■ What to do:
Restate the records that follow word for word; no pictures should appear.

■ Dataset excerpts:
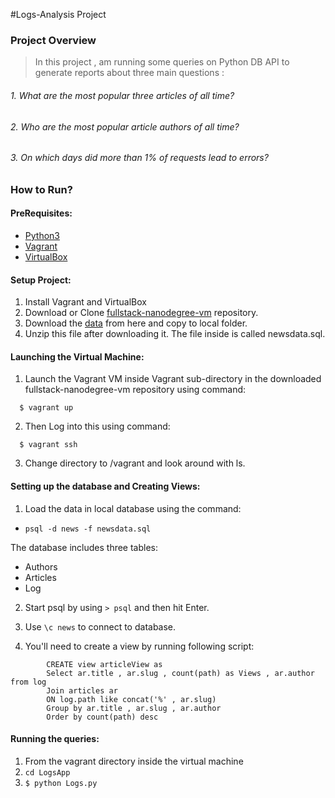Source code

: #Logs-Analysis Project

### Project Overview
>  In this project , am running some queries on Python DB API to generate reports about three main questions :
  ###### 1. What are the most popular three articles of all time?
  ###### 2. Who are the most popular article authors of all time?
  ###### 3. On which days did more than 1% of requests lead to errors?

### How to Run?

#### PreRequisites:  
  * [Python3](https://www.python.org/)
  * [Vagrant](https://www.vagrantup.com/)
  * [VirtualBox](https://www.virtualbox.org/)

#### Setup Project:
  1. Install Vagrant and VirtualBox
  2. Download or Clone [fullstack-nanodegree-vm](https://github.com/udacity/fullstack-nanodegree-vm) repository.
  3. Download the [data](https://d17h27t6h515a5.cloudfront.net/topher/2016/August/57b5f748_newsdata/newsdata.zip) from here
     and copy to local folder.
  4. Unzip this file after downloading it. The file inside is called newsdata.sql.

#### Launching the Virtual Machine:
  1. Launch the Vagrant VM inside Vagrant sub-directory in the downloaded fullstack-nanodegree-vm repository using command:

  ```
    $ vagrant up
  ```
  2. Then Log into this using command:

  ```
    $ vagrant ssh
  ```
  3. Change directory to /vagrant and look around with ls.

#### Setting up the database and Creating Views:

  1. Load the data in local database using the command:

   - ```psql -d news -f newsdata.sql ```

  The database includes three tables:
  * Authors
  * Articles
  * Log

  2. Start psql by using ``` > psql ``` and then hit Enter.

  3. Use `\c news` to connect to database.

  4. You'll need to create a view by running following script:
  ```
          CREATE view articleView as
          Select ar.title , ar.slug , count(path) as Views , ar.author from log
          Join articles ar
          ON log.path like concat('%' , ar.slug)
          Group by ar.title , ar.slug , ar.author
          Order by count(path) desc
  ```

#### Running the queries:
  1. From the vagrant directory inside the virtual machine
  2. ``` cd LogsApp ```
  3. ``` $ python Logs.py ```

■ Written response:
Source code

: #Logs-Analysis Project

### Project Overview
>  In this project , am running some queries on Python DB API to generate reports about three main questions :
  ###### 1. What are the most popular three articles of all time?
  ###### 2. Who are the most popular article authors of all time?
  ###### 3. On which days did more than 1% of requests lead to errors?

### How to Run?

#### PreRequisites:  
  * [Python3](https://www.python.org/)
  * [Vagrant](https://www.vagrantup.com/)
  * [VirtualBox](https://www.virtualbox.org/)

#### Setup Project:
  1. Install Vagrant and VirtualBox
  2. Download or Clone [fullstack-nanodegree-vm](https://github.com/udacity/fullstack-nanodegree-vm) repository.
  3. Download the [data](https://d17h27t6h515a5.cloudfront.net/topher/2016/August/57b5f748_newsdata/newsdata.zip) from here
     and copy to local folder.
  4. Unzip this file after downloading it. The file inside is called newsdata.sql.

#### Launching the Virtual Machine:
  1. Launch the Vagrant VM inside Vagrant sub-directory in the downloaded fullstack-nanodegree-vm repository using command:

  ```
    $ vagrant up
  ```
  2. Then Log into this using command:

  ```
    $ vagrant ssh
  ```
  3. Change directory to /vagrant and look around with ls.

#### Setting up the database and Creating Views:

  1. Load the data in local database using the command:

   - ```psql -d news -f newsdata.sql ```

  The database includes three tables:
  * Authors
  * Articles
  * Log

  2. Start psql by using ``` > psql ``` and then hit Enter.

  3. Use `\c news` to connect to database.

  4. You'll need to create a view by running following script:
  ```
          CREATE view articleView as
          Select ar.title , ar.slug , count(path) as Views , ar.author from log
          Join articles ar
          ON log.path like concat('%' , ar.slug)
          Group by ar.title , ar.slug , ar.author
          Order by count(path) desc
  ```

#### Running the queries:
  1. From the vagrant directory inside the virtual machine
  2. ``` cd LogsApp ```
  3. ``` $ python Logs.py ```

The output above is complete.